Cython Structs

C-language objects that let you group variables together

TokenC C struct
Source

Cython data container for the Token object.

Name	Type	Description
`lex`	`const LexemeC*`	A pointer to the lexeme for the token.
`morph`	`uint64_t`	An ID allowing lookup of morphological attributes.
`pos`	`univ_pos_t`	Coarse-grained part-of-speech tag.
`spacy`	`bint`	A binary value indicating whether the token has trailing whitespace.
`tag`	`attr_t`	Fine-grained part-of-speech tag.
`idx`	`int`	The character offset of the token within the parent document.
`lemma`	`attr_t`	Base form of the token, with no inflectional suffixes.
`sense`	`attr_t`	Space for storing a word sense ID, currently unused.
`head`	`int`	Offset of the syntactic parent relative to the token.
`dep`	`attr_t`	Syntactic dependency relation.
`l_kids`	`uint32_t`	Number of left children.
`r_kids`	`uint32_t`	Number of right children.
`l_edge`	`uint32_t`	Offset of the leftmost token of this token’s syntactic descendants.
`r_edge`	`uint32_t`	Offset of the rightmost token of this token’s syntactic descendants.
`sent_start`	`int`	Ternary value indicating whether the token is the first word of a sentence. `0` indicates a missing value, `-1` indicates `False` and `1` indicates `True`. The default value, 0, is interpreted as no sentence break. Sentence boundary detectors will usually set 0 for all tokens except tokens that follow a sentence boundary.
`ent_iob`	`int`	IOB code of named entity tag. `0` indicates a missing value, `1` indicates `I`, `2` indicates `0` and `3` indicates `B`.
`ent_type`	`attr_t`	Named entity type.
`ent_id`	`attr_t`	ID of the entity the token is an instance of, if any.
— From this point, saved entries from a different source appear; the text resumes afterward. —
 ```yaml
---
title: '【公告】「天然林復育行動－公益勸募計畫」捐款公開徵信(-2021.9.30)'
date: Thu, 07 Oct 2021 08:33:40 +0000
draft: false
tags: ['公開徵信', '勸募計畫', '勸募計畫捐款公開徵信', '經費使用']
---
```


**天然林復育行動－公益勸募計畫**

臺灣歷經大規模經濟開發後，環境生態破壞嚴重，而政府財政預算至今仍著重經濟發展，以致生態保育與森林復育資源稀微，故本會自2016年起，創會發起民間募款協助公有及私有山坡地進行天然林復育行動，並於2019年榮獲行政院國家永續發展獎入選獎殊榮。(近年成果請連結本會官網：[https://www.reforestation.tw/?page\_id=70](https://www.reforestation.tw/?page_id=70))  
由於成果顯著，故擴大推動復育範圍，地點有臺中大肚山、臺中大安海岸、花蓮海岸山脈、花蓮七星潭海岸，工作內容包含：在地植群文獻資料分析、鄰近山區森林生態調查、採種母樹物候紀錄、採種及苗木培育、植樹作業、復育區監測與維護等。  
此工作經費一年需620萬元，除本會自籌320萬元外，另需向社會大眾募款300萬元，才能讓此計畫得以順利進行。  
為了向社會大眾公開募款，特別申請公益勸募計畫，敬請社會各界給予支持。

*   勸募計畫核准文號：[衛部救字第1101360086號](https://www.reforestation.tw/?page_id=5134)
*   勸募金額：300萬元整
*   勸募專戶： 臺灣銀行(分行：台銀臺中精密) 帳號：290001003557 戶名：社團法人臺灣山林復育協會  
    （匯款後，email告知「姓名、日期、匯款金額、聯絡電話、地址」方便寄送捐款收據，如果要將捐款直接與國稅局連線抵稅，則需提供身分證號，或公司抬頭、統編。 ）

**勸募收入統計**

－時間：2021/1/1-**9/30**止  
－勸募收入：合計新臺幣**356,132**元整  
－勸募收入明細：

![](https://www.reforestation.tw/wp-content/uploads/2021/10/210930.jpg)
Currently not used, but potentially for coreference resolution.

Token.get_struct_attr staticmethodnogil
Source

Get the value of an attribute from the TokenC struct by attribute ID.

Name	Type	Description
`token`	`const TokenC*`	A pointer to a `TokenC` struct.
`feat_name`	`attr_id_t`	The ID of the attribute to look up. The attributes are enumerated in `spacy.typedefs`.
RETURNS	`attr_t`	The value of the attribute.

Token.set_struct_attr staticmethodnogil
Source

Set the value of an attribute of the TokenC struct by attribute ID.

Name	Type	Description
`token`	`const TokenC*`	A pointer to a `TokenC` struct.
`feat_name`	`attr_id_t`	The ID of the attribute to look up. The attributes are enumerated in `spacy.typedefs`.
`value`	`attr_t`	The value to set.

token_by_start function
Source

Find a token in a TokenC* array by the offset of its first character.

Example

from spacy.tokens.doc cimport Doc, token_by_start
from spacy.vocab cimport Vocab

doc = Doc(Vocab(), words=["hello", "world"])
assert token_by_start(doc.c, doc.length, 6) == 1
assert token_by_start(doc.c, doc.length, 4) == -1

Name	Type	Description
`tokens`	`const TokenC*`	A `TokenC*` array.
`length`	`int`	The number of tokens in the array.
`start_char`	`int`	The start index to search for.
RETURNS	`int`	The index of the token in the array or `-1` if not found.

token_by_end function
Source

Find a token in a TokenC* array by the offset of its final character.

Example

from spacy.tokens.doc cimport Doc, token_by_end
from spacy.vocab cimport Vocab

doc = Doc(Vocab(), words=["hello", "world"])
assert token_by_end(doc.c, doc.length, 5) == 0
assert token_by_end(doc.c, doc.length, 1) == -1

Name	Type	Description
`tokens`	`const TokenC*`	A `TokenC*` array.
`length`	`int`	The number of tokens in the array.
`end_char`	`int`	The end index to search for.
RETURNS	`int`	The index of the token in the array or `-1` if not found.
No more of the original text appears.